Wednesday, 17 September 2014

Inside the Fictional residencies of 'The Queen'

Isn't it funny how a simple event can trigger an idea. I was struggling somewhat for inspiration for blog content this past week when I was challenged by a dear friend to name my top ten favourite films in ten minutes. I had no problem doing so, the task actually taking only a minute or two; What I realised after, was that I had unintentionally chosen films based around Royalty and the Aristocracy and that they all had one thing in common..beautiful interiors. It was then that I realised that I had stumbled upon the inspiration I had been searching for and this would make an interesting post. So without further hesitation and in no particular order, here is the list:

The Queen (Helen Mirren)
The Kings Speech (Colin Firth)
The Duchess (Keira Knightley)
Elizabeth: The Golden Age (Cate Blanchett)
Marie Antoinette (Kirsten Dunst)
Anna Karenina (Keira Knightley)
Amadeus (Tom Hulce)
The Iron Lady (Meryl Streep)
Melancholia (Kirsten Dunst)
Atonement (Keira Knightley)

 Sadly I have decided not to feature all of the interiors from the above list. Instead I am going to focus on the Interiors from 'The Queen' starring Helen Mirren. This film depicts the immediate aftermath of the death of Princess Diana, and in particular the reaction of the Queen. Royal residencies such as Buckingham Palace and Balmoral Castle are depicted and as a staunch royalist, this film was a real treat personally. I have always admired Royal residencies so it was interesting to see how they would be depicted on film. Thankfully close attention was paid to ensure that interior shots were appropriate depictions of the Queen's homes.

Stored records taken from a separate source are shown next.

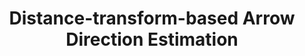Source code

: ---
layout: page
title: Distance-transform-based Arrow Direction Estimation
description: An innovative method for arrow direction estimation deployed in VisionED.
img: assets/img/dt_arrow.png
importance: 3
redirect: https://github.com/LawrenceZ22/DTArrowDirectionEstimator/
category: Coursework and Personal Research
---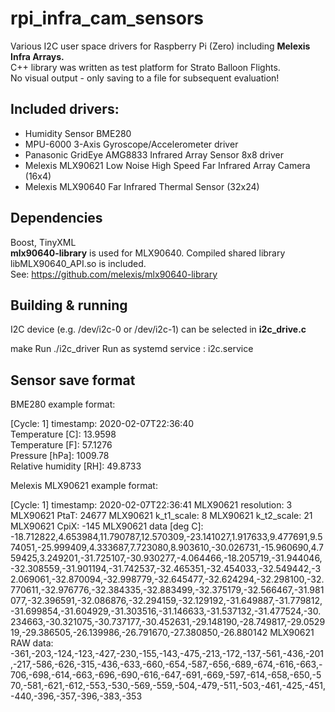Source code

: # rpi_infra_cam_sensors
Various I2C user space drivers for Raspberry Pi (Zero) including <b>Melexis Infra Arrays.</b>  
C++ library was written as test platform for Strato Balloon Flights.  
No visual output - only saving to a file for subsequent evaluation!  

## Included drivers:
- Humidity Sensor BME280
- MPU-6000 3-Axis Gyroscope/Accelerometer driver 
- Panasonic GridEye AMG8833 Infrared Array Sensor 8x8 driver
- Melexis MLX90621 Low Noise High Speed Far Infrared Array Camera (16x4)
- Melexis MLX90640 Far Infrared Thermal Sensor (32x24)

## Dependencies

Boost, TinyXML  
<b>mlx90640-library</b> is used for MLX90640. Compiled shared library libMLX90640_API.so is included.  
See: https://github.com/melexis/mlx90640-library

## Building & running

I2C device (e.g. /dev/i2c-0 or /dev/i2c-1) can be selected in <b>i2c_drive.c</b>

make
Run ./i2c_driver
Run as systemd service : i2c.service

## Sensor save format

BME280 example format:

[Cycle: 1] timestamp: 2020-02-07T22:36:40   
Temperature [C]: 13.9598  
Temperature [F]: 57.1276  
Pressure [hPa]: 1009.78  
Relative humidity  [RH]: 49.8733  

Melexis MLX90621 example format: 

[Cycle: 1] timestamp: 2020-02-07T22:36:41
MLX90621 resolution: 3
MLX90621 PtaT: 24677
MLX90621 k_t1_scale: 8
MLX90621 k_t2_scale: 21
MLX90621 CpiX: -145
MLX90621 data [deg C]: -18.712822,4.653984,11.790787,12.570309,-23.141027,1.917633,9.477691,9.574051,-25.999409,4.333687,7.723080,8.903610,-30.026731,-15.960690,4.759425,3.249201,-31.725107,-30.930277,-4.064466,-18.205719,-31.944046,-32.308559,-31.901194,-31.742537,-32.465351,-32.454033,-32.549442,-32.069061,-32.870094,-32.998779,-32.645477,-32.624294,-32.298100,-32.770611,-32.976776,-32.384335,-32.883499,-32.375179,-32.566467,-31.981077,-32.396591,-32.086876,-32.294159,-32.129192,-31.649887,-31.779812,-31.699854,-31.604929,-31.303516,-31.146633,-31.537132,-31.477524,-30.234663,-30.321075,-30.737177,-30.452631,-29.148190,-28.749817,-29.052919,-29.386505,-26.139986,-26.791670,-27.380850,-26.880142
MLX90621 RAW data: -361,-203,-124,-123,-427,-230,-155,-143,-475,-213,-172,-137,-561,-436,-201,-217,-586,-626,-315,-436,-633,-660,-654,-587,-656,-689,-674,-616,-663,-706,-698,-614,-663,-696,-690,-616,-647,-691,-669,-597,-614,-658,-650,-570,-581,-621,-612,-553,-530,-569,-559,-504,-479,-511,-503,-461,-425,-451,-440,-396,-357,-396,-383,-353
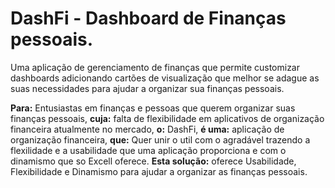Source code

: # DashFi - Dashboard de Finanças pessoais.

Uma aplicação de gerenciamento de finanças que permite customizar dashboards adicionando cartões de visualização que melhor se adague as suas necessidades para ajudar a organizar sua finanças pessoais.

**Para:** Entusiastas em finanças e pessoas que querem organizar suas finanças pessoais, **cuja:** falta de flexibilidade em aplicativos de organização financeira atualmente no mercado, **o:** DashFi, **é uma:** aplicação de organização financeira, **que:**  Quer unir o util com o agradável trazendo a flexilidade e a usabilidade que uma aplicação proporciona e com o dinamismo que so Excell oferece. **Esta solução:** oferece Usabilidade, Flexibilidade e Dinamismo para ajudar a organizar as finanças pessoais.
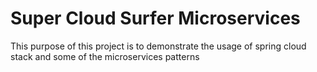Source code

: # Super Cloud Surfer Microservices
This purpose of this project is to demonstrate the usage of spring cloud stack and some of the microservices patterns
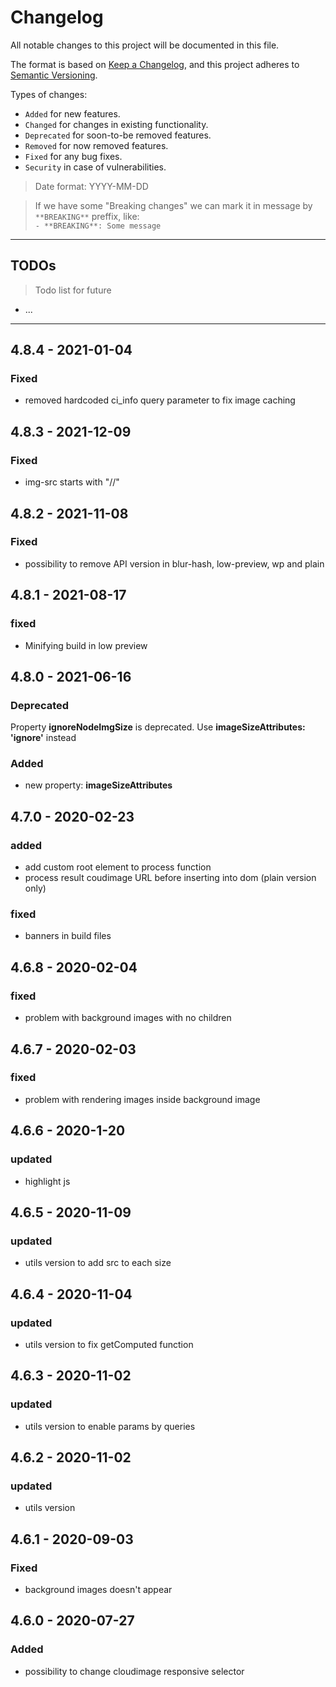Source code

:# Changelog
All notable changes to this project will be documented in this file.

The format is based on [Keep a Changelog](https://keepachangelog.com/en/1.0.0/),
and this project adheres to [Semantic Versioning](https://semver.org/spec/v2.0.0.html).

Types of changes:
- `Added` for new features.
- `Changed` for changes in existing functionality.
- `Deprecated` for soon-to-be removed features.
- `Removed` for now removed features.
- `Fixed` for any bug fixes.
- `Security` in case of vulnerabilities.

> Date format: YYYY-MM-DD

> If we have some "Breaking changes" we can mark it in message by `**BREAKING**` preffix, like:  
> `- **BREAKING**: Some message`

-------------

## TODOs
> Todo list for future

- ...

-------------
## 4.8.4 - 2021-01-04
### Fixed
-  removed hardcoded ci_info query parameter to fix image caching

## 4.8.3 - 2021-12-09
### Fixed
-  img-src starts with "//"

## 4.8.2 - 2021-11-08

### Fixed
- possibility to remove API version in blur-hash, low-preview, wp and plain
## 4.8.1 - 2021-08-17

### fixed

- Minifying build in low preview
## 4.8.0 - 2021-06-16

### Deprecated

Property **ignoreNodeImgSize** is deprecated. Use **imageSizeAttributes: 'ignore'** instead

### Added
- new property: **imageSizeAttributes**
## 4.7.0 - 2020-02-23
### added
- add custom root element to process function
- process result coudimage URL before inserting into dom (plain version only)

### fixed
- banners in build files

## 4.6.8 - 2020-02-04
### fixed
- problem with background images with no children

## 4.6.7 - 2020-02-03
### fixed
- problem with rendering images inside background image

## 4.6.6 - 2020-1-20
### updated
- highlight js

## 4.6.5 - 2020-11-09
### updated
- utils version to add src to each size

## 4.6.4 - 2020-11-04
### updated
- utils version to fix getComputed function
## 4.6.3 - 2020-11-02
### updated
- utils version to enable params by queries

## 4.6.2 - 2020-11-02
### updated
- utils version 

## 4.6.1 - 2020-09-03
### Fixed
- background images doesn't appear

## 4.6.0 - 2020-07-27
### Added
- possibility to change cloudimage responsive selector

The above scene shows the Queen in a Drawing Room at Buckingham Palace. All of the interior filming for this was on location at Brocket Hall in Hertfordshire. Brocket Hall is a large Country House but it's proportions are nowhere near that of a Palace. Much of the original furniture was taken away from the room and the remaining pieces strategically placed to increase scale. It is very easy to imagine this being a large Drawing Room in Buckingham Palace.

The elegance and grandeur of Buckingham Palace is realised with the placement of furniture and selection of handsome objects in view. 

Familiar? The Queen sitting at her desk in Buckingham Palace opening mail.

The Drawing Room at Brocket Hall arranged in it's usual manner. It is now more obvious to see the true scale of the room, it is not as large as it appears in the film. This has always been one of my favourite Drawing Rooms with it's blue silk wall covering and daffodil yellow curtains. 

The above picture shows the Dining Room at Brocket Hall. As mentioned previously, it was important to capture the grandeur and scale of Buckingham Palace therefore this room was emptied of all furniture and was used instead as a corridor where the Queen is seen walking along to enter her Drawing Room.

The Queen is seen here reading the Morning papers. This scene was again filmed at Brocket Hall. 

The Bedroom in full view. This is exactly the style of bedroom I imagine a Queen to rest in! The Four Poster is so incredibly delicate and looks exquisite with it's hangings. 

The Queen is seen here with her Prime Minister in the Audience Room. This is a more formal 'working' room and is filled with French Furniture. 

The real thing. The actual Audience Room at Buckingham Palace, designed by John Fowler.

The exterior of Brocket Hall where the interior scenes of Buckingham Palace were filmed.

The interior scenes for Balmoral Castle were filmed at Blairquhan Castle in Scotland. The Queen spends six weeks at Balmoral every Summer and it is where she learned of the news of Diana's death. Balmoral is known to be a very private residence filled with personal objects and antiques. 

Another glimpse shows the comfortable elegance of 'Balmoral' with it's damask wall covering, chintzy lamps and wooden furniture.

A rare glimpse inside the Queen's favourite residence, Balmoral. The Drawing Room is very much typical of any private residence with personal photographs on display, magazines scattered and one's favourite chair placed by the fire.

Blairquhan Castle in Scotland, used to film the interior scenes of Balmoral

The real deal. Balmoral Castle, the Queen's beloved Scottish home.